Task :: Pull each line containing "phantom" from the data.

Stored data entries
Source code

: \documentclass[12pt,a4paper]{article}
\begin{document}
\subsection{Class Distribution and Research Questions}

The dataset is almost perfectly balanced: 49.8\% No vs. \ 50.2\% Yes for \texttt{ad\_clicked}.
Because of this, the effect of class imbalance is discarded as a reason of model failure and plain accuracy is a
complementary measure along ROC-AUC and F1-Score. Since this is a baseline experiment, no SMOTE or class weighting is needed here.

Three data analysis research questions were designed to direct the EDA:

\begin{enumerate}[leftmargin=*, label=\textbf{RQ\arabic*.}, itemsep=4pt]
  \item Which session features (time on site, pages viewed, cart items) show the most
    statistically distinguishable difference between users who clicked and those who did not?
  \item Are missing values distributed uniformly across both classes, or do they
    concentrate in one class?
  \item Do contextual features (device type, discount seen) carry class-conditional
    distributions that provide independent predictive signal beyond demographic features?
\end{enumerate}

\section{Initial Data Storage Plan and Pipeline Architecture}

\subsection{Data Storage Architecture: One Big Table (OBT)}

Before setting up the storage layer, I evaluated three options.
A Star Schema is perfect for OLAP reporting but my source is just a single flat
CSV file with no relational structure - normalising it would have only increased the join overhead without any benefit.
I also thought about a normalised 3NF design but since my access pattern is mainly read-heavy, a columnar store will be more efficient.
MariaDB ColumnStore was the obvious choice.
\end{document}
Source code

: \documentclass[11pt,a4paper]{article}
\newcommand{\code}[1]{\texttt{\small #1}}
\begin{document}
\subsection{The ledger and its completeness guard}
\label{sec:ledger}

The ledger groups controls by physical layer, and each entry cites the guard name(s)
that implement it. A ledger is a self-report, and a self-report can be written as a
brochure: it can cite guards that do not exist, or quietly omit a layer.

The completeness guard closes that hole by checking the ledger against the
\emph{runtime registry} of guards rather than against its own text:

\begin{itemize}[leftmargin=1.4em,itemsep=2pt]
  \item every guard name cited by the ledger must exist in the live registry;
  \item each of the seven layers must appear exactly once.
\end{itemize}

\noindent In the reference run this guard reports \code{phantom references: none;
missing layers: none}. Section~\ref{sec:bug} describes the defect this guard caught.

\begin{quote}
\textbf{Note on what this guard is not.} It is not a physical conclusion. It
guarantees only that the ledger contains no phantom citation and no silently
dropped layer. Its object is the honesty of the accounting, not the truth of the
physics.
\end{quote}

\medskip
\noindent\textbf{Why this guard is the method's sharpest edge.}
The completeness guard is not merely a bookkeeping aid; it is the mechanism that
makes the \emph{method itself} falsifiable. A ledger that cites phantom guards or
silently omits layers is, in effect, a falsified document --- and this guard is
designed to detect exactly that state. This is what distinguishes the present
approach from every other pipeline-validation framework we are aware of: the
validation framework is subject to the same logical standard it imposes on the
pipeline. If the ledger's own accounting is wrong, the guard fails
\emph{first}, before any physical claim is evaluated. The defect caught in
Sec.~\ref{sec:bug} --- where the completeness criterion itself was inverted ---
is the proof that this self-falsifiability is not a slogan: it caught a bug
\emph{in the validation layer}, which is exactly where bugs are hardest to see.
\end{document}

Your solution ::
\noindent In the reference run this guard reports \code{phantom references: none;
guarantees only that the ledger contains no phantom citation and no silently
makes the \emph{method itself} falsifiable. A ledger that cites phantom guards or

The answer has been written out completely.